Ben Krause gets nervous before most chess matches, and he was all the more so when playing for the Maryland elementary school championship.

It didn’t help when he held out his hand to wish an opponent luck before one match, only to have his opponent stab him in the palm of his hand with a pen.

Krause, a fifth-grader at Cold Spring Elementary, tried to focus on the match and zone out his rival’s sedentary “victory dance” late in the match.

“He was trying to goof off and make me too angry and nervous to win,” said Krause.

The ploy failed – Krause won the match, and Cold Spring took the state K-5 title in the Maryland Elementary School Championships at Stevensville on April 12. It was the second consecutive year Cold Spring took the state title.

“It feels really good,” said fourth-grader Jesse Freeman. “It was pretty cool, because I was with my whole team, and we were up against the best players in the state.”

INDIVIDUALLY, Krause finished in a tie for second place, and was ranked third statewide by tiebreaker scoring. Three of his teammates finished in a tie for fourth in the state – fifth-grader William Bartlett (ninth on tiebreaker), and fourth-graders Freeman (sixth) and Erik Agard (tenth). All the top 10 finishers received trophies.

Each competitor in the elementary championships played five matches, receiving points for a win or a draw, and each school’s score was the total of its top four scorers.

Between matches, there was often a half-hour of downtime.

“Most of us were playing warmup games with our teammates, and a lot of the people played basketball,” said Agard.
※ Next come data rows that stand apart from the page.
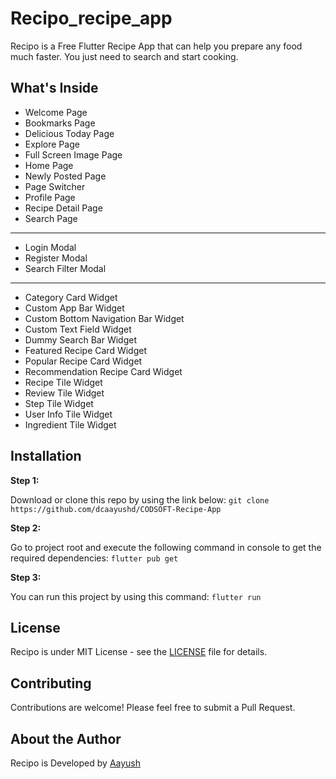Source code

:# Recipo_recipe_app

Recipo is a Free Flutter Recipe App that can help you prepare any food much faster. You just need to search and start cooking.

## What's Inside

- Welcome Page
- Bookmarks Page
- Delicious Today Page
- Explore Page
- Full Screen Image Page
- Home Page
- Newly Posted Page
- Page Switcher
- Profile Page
- Recipe Detail Page
- Search Page

--------

- Login Modal
- Register Modal
- Search Filter Modal

--------

- Category Card Widget
- Custom App Bar Widget
- Custom Bottom Navigation Bar Widget
- Custom Text Field Widget
- Dummy Search Bar Widget
- Featured Recipe Card Widget
- Popular Recipe Card Widget
- Recommendation Recipe Card Widget
- Recipe Tile Widget
- Review Tile Widget
- Step Tile Widget
- User Info Tile Widget
- Ingredient Tile Widget

## Installation

**Step 1:**

Download or clone this repo by using the link below: `git clone https://github.com/dcaayushd/CODSOFT-Recipe-App`

**Step 2:**

Go to project root and execute the following command in console to get the required dependencies: `flutter pub get`

**Step 3:**

You can run this project by using this command: `flutter run`

## License

Recipo is under MIT License - see the [LICENSE](LICENSE) file for details.

## Contributing

Contributions are welcome! Please feel free to submit a Pull Request.

## About the Author

Recipo is Developed by [Aayush](https://x.com/dcaayushd)

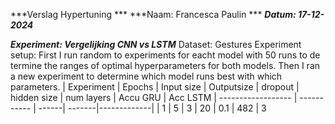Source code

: ***Verslag Hypertuning  ***
***Naam: Francesca Paulin  ***
***Datum: 17-12-2024***

***Experiment: Vergelijking CNN vs LSTM***
Dataset: Gestures
Experiment setup: First I run random to experiments for eacht model with 50 runs to de termine the ranges of optimal hyperparameters for both models.
Then I ran a new experiment to determine which model runs best with which parameters.
| Experiment | Epochs | Input size | Outputsize | dropout | hidden size | num layers | Accu GRU | Acc LSTM
| ------------------ | ----------- | ------| -------|-------------|
| 1 | 5 | 3 | 20 | 0.1 | 482 | 3 
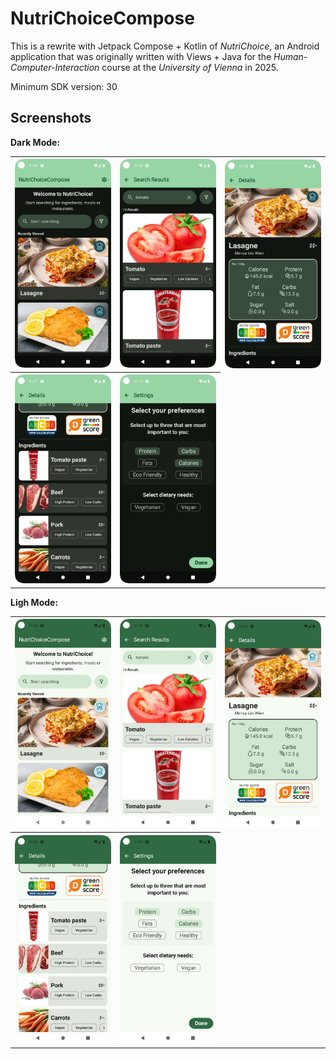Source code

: # NutriChoiceCompose

This is a rewrite with Jetpack Compose + Kotlin of *NutriChoice*, an Android application that was originally written with Views + Java for the *Human-Computer-Interaction* course at the *University of Vienna* in 2025.

Minimum SDK version: 30

## Screenshots
**Dark Mode:**
<table>
    <tr>
        <th><img src="assets/MainScreenDark.png" alt="Main screen in dark mode"></th>
        <th><img src="assets/SearchResultsScreenDark.png" alt="Search results screen in dark mode"></th>
        <th><img src="assets/FoodDetailScreenDark.png" alt="Food detail screen in dark mode"></th>
    </tr>
    <tr>
        <th><img src="assets/FoodDetailScreenIngredientsDark.png" alt="Food detail screen scrolled down to the ingredients in dark mode"></th>
        <th><img src="assets/SettingsScreenDark.png" alt="Settings screen in dark mode"></th>
    </tr>
</table>

**Ligh Mode:**
<table>
    <tr>
        <th><img src="assets/MainScreenLight.png" alt="Main screen in light mode"></th>
        <th><img src="assets/SearchResultsScreenLight.png" alt="Search results screen in light mode"></th>
        <th><img src="assets/FoodDetailScreenLight.png" alt="Food detail screen in light mode"></th>
    </tr>
    <tr>
        <th><img src="assets/FoodDetailScreenIngredientsLight.png" alt="Food detail screen scrolled down to the ingredients in light mode"></th>
        <th><img src="assets/SettingsScreenLight.png" alt="Settings screen in light mode"></th>
    </tr>
</table>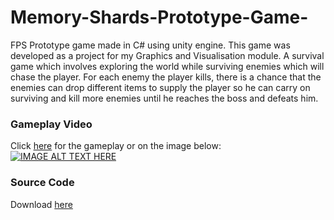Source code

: # Memory-Shards-Prototype-Game-
FPS Prototype game made in C# using unity engine. This game was developed as a project for my Graphics and Visualisation module.
A survival game which involves exploring the world while surviving enemies which will chase the player. For each enemy the player kills, there is a chance that the enemies can drop different items to supply the player so he can carry on surviving and kill more enemies until he reaches the boss and defeats him. 

### Gameplay Video
Click [here](https://www.youtube.com/watch?v=8ssbSJigkZA&t) for the gameplay or on the image below:
[![IMAGE ALT TEXT HERE](https://i.imgur.com/EP12AfJ.jpg)](https://www.youtube.com/watch?v=8ssbSJigkZA&t)

### Source Code
Download [here](https://drive.google.com/open?id=1a1ZLNd9Xata_YLsktCPrtbPuI4-lLcn2)
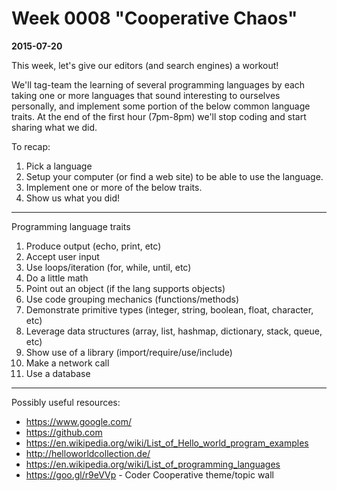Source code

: # Week 0008 "Cooperative Chaos"
**2015-07-20**

This week, let's give our editors (and search engines) a workout!

We'll tag-team the learning of several programming languages by each taking one or more languages that sound interesting to ourselves personally, and implement some portion of the below common language traits. At the end of the first hour (7pm-8pm) we'll stop coding and start sharing what we did.

To recap:

1. Pick a language
1. Setup your computer (or find a web site) to be able to use the language.
1. Implement one or more of the below traits.
1. Show us what you did!

---

Programming language traits

1. Produce output (echo, print, etc)
1. Accept user input
1. Use loops/iteration (for, while, until, etc)
1. Do a little math
1. Point out an object (if the lang supports objects)
1. Use code grouping mechanics (functions/methods)
1. Demonstrate primitive types (integer, string, boolean, float, character, etc)
1. Leverage data structures (array, list, hashmap, dictionary, stack, queue, etc)
1. Show use of a library (import/require/use/include)
1. Make a network call
1. Use a database

---

Possibly useful resources:

- https://www.google.com/
- https://github.com
- https://en.wikipedia.org/wiki/List_of_Hello_world_program_examples
- http://helloworldcollection.de/
- https://en.wikipedia.org/wiki/List_of_programming_languages
- https://goo.gl/r9eVVp - Coder Cooperative theme/topic wall
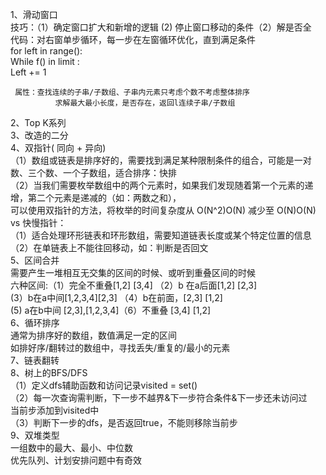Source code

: 1、滑动窗口  
技巧：（1）确定窗口扩大和新增的逻辑  (2) 停止窗口移动的条件（2）解是否全  
代码：对右窗单步循环，每一步在左窗循环优化，直到满足条件  
         for left in range():  
                  While f()  in limit :  
                       Left += 1  

     属性：查找连续的子串/子数组、子串内元素只考虑个数不考虑整体排序 
              求解最大最小长度，是否存在，返回l连续子串/子数组
2、Top K系列  
3、改造的二分  
4、双指针( 同向 + 异向)  
  （1）数组或链表是排序好的，需要找到满足某种限制条件的组合，可能是一对数、三个数、一个子数组，适合排序：快排  
  （2）当我们需要枚举数组中的两个元素时，如果我们发现随着第一个元素的递增，第二个元素是递减的（如：两数之和），  
      可以使用双指针的方法，将枚举的时间复杂度从 O(N^2)O(N) 减少至 O(N)O(N)  
   vs 快慢指针：  
      （1）适合处理环形链表和环形数组，需要知道链表长度或某个特定位置的信息  
      （2）在单链表上不能往回移动，如：判断是否回文  
5、区间合并  
  需要产生一堆相互无交集的区间的时候、或听到重叠区间的时候  
  六种区间:（1）完全不重叠[1,2] [3,4]   （2）b 在a后面[1,2] [2,3]  
                  (3）b在a中间[1,2,3,4][2,3] （4）b在前面，[2,3] [1,2]  
                  (5)  a在b中间 [2,3],[1,2,3,4]（6）不重叠 [3,4] [1,2]  
6、循环排序  
  通常为排序好的数组，数值满足一定的区间  
  如排好序/翻转过的数组中，寻找丢失/重复的/最小的元素  
7、链表翻转  
8、树上的BFS/DFS  
   （1）定义dfs辅助函数和访问记录visited = set()  
   （2）每一次查询需判断，下一步不越界&下一步符合条件&下一步还未访问过  
            当前步添加到visited中  
   （3）判断下一步的dfs，是否返回true，不能则移除当前步  
9、双堆类型   
     一组数中的最大、最小、中位数  
     优先队列、计划安排问题中有奇效  
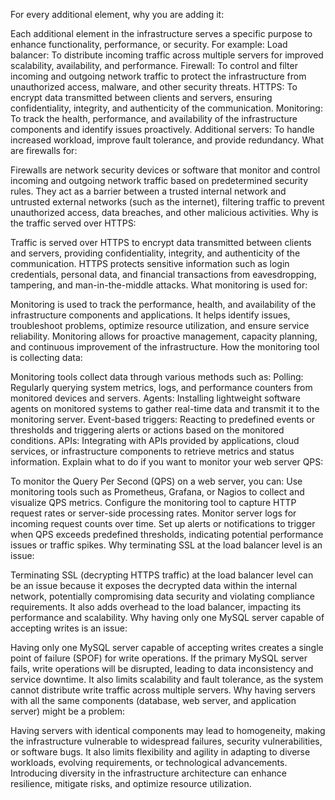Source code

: For every additional element, why you are adding it:

Each additional element in the infrastructure serves a specific purpose to enhance functionality, performance, or security. For example:
Load balancer: To distribute incoming traffic across multiple servers for improved scalability, availability, and performance.
Firewall: To control and filter incoming and outgoing network traffic to protect the infrastructure from unauthorized access, malware, and other security threats.
HTTPS: To encrypt data transmitted between clients and servers, ensuring confidentiality, integrity, and authenticity of the communication.
Monitoring: To track the health, performance, and availability of the infrastructure components and identify issues proactively.
Additional servers: To handle increased workload, improve fault tolerance, and provide redundancy.
What are firewalls for:

Firewalls are network security devices or software that monitor and control incoming and outgoing network traffic based on predetermined security rules. They act as a barrier between a trusted internal network and untrusted external networks (such as the internet), filtering traffic to prevent unauthorized access, data breaches, and other malicious activities.
Why is the traffic served over HTTPS:

Traffic is served over HTTPS to encrypt data transmitted between clients and servers, providing confidentiality, integrity, and authenticity of the communication. HTTPS protects sensitive information such as login credentials, personal data, and financial transactions from eavesdropping, tampering, and man-in-the-middle attacks.
What monitoring is used for:

Monitoring is used to track the performance, health, and availability of the infrastructure components and applications. It helps identify issues, troubleshoot problems, optimize resource utilization, and ensure service reliability. Monitoring allows for proactive management, capacity planning, and continuous improvement of the infrastructure.
How the monitoring tool is collecting data:

Monitoring tools collect data through various methods such as:
Polling: Regularly querying system metrics, logs, and performance counters from monitored devices and servers.
Agents: Installing lightweight software agents on monitored systems to gather real-time data and transmit it to the monitoring server.
Event-based triggers: Reacting to predefined events or thresholds and triggering alerts or actions based on the monitored conditions.
APIs: Integrating with APIs provided by applications, cloud services, or infrastructure components to retrieve metrics and status information.
Explain what to do if you want to monitor your web server QPS:

To monitor the Query Per Second (QPS) on a web server, you can:
Use monitoring tools such as Prometheus, Grafana, or Nagios to collect and visualize QPS metrics.
Configure the monitoring tool to capture HTTP request rates or server-side processing rates.
Monitor server logs for incoming request counts over time.
Set up alerts or notifications to trigger when QPS exceeds predefined thresholds, indicating potential performance issues or traffic spikes.
Why terminating SSL at the load balancer level is an issue:

Terminating SSL (decrypting HTTPS traffic) at the load balancer level can be an issue because it exposes the decrypted data within the internal network, potentially compromising data security and violating compliance requirements. It also adds overhead to the load balancer, impacting its performance and scalability.
Why having only one MySQL server capable of accepting writes is an issue:

Having only one MySQL server capable of accepting writes creates a single point of failure (SPOF) for write operations. If the primary MySQL server fails, write operations will be disrupted, leading to data inconsistency and service downtime. It also limits scalability and fault tolerance, as the system cannot distribute write traffic across multiple servers.
Why having servers with all the same components (database, web server, and application server) might be a problem:

Having servers with identical components may lead to homogeneity, making the infrastructure vulnerable to widespread failures, security vulnerabilities, or software bugs. It also limits flexibility and agility in adapting to diverse workloads, evolving requirements, or technological advancements. Introducing diversity in the infrastructure architecture can enhance resilience, mitigate risks, and optimize resource utilization.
Phil Krause, Ben’s father and coach of the Cold Spring team, stresses that the poor sportsmanship his son experienced is a rare exception to the norm in competitive chess. It’s not normally a contact sport, and many friendships develop in the regional and statewide tournaments. “You would think that two kids playing under orders to be quiet would be in a solitary situation,” he said, “but the kids develop an actual camaraderie.”

AFTER THEIR trip across the Chesapeake, seven members will travel to the National Elementary Championships in Nashville, Tenn. May 8-11.

“That’s going to be a tough competition,” said Phil Krause. “Regardless of how they do, they’re going to have a great time. … Getting better involves winning and losing, [and] even if they lose, there’s still 4 million kids in their grade across the U.S., so that puts them in the top 99.99 percent of kids their age.”

“The kids are very good at chess, but I think they have a lot of perspective on the game,” he continued.

Like Michael Jordan, Ben Krause retired temporarily from his game. He learned how to play from his father when he was 3 years old, but stopped playing two years later with few opponents his age. It was not until third grade after transferring into Cold Spring that Ben began playing again after he joined the school team.

He finished first in the state elementary tournament last year, and tied for first in the National Youth Action Chess Championship in Rockford, Ill. last year.

Agard has been playing since he was 5, and began competing last year.

“When I started playing chess, I was no match for my dad, but now I’ve beaten him five times,” said Agard, who is teaching his mother to play with recorded moves he used in the state championship.

Freeman learned to play at the age of 4 from his mother, and joined the Cold Spring team after transferring from Bannockburn this year. “It sounded like a neat opportunity to play in some tournaments,” he said. “I’ve played a lot of good games, and I’ve also made a lot of stupid moves.”

ELEMENTARY school competitors are ranked under the same system the U.S. Chess Federation uses to rank adult players. Players accumulate points for wins, weighted according to the rank of their opponents. Agard was thrilled to beat an opponent who was ranked 400 points higher than he was.

Players also receive awards for performances above their rankings. Cold Spring’s Jed Tan was awarded for finishing at the top among players ranked under 1000, while teammate Josh Marshall was the top under 600.

Tan will travel with the team to Nashville for the national championships.

“There’s going to be very tough people there, but I think we’re going to do pretty well,” he said. Tan competed against a player with a rating almost twice as high as his own at states.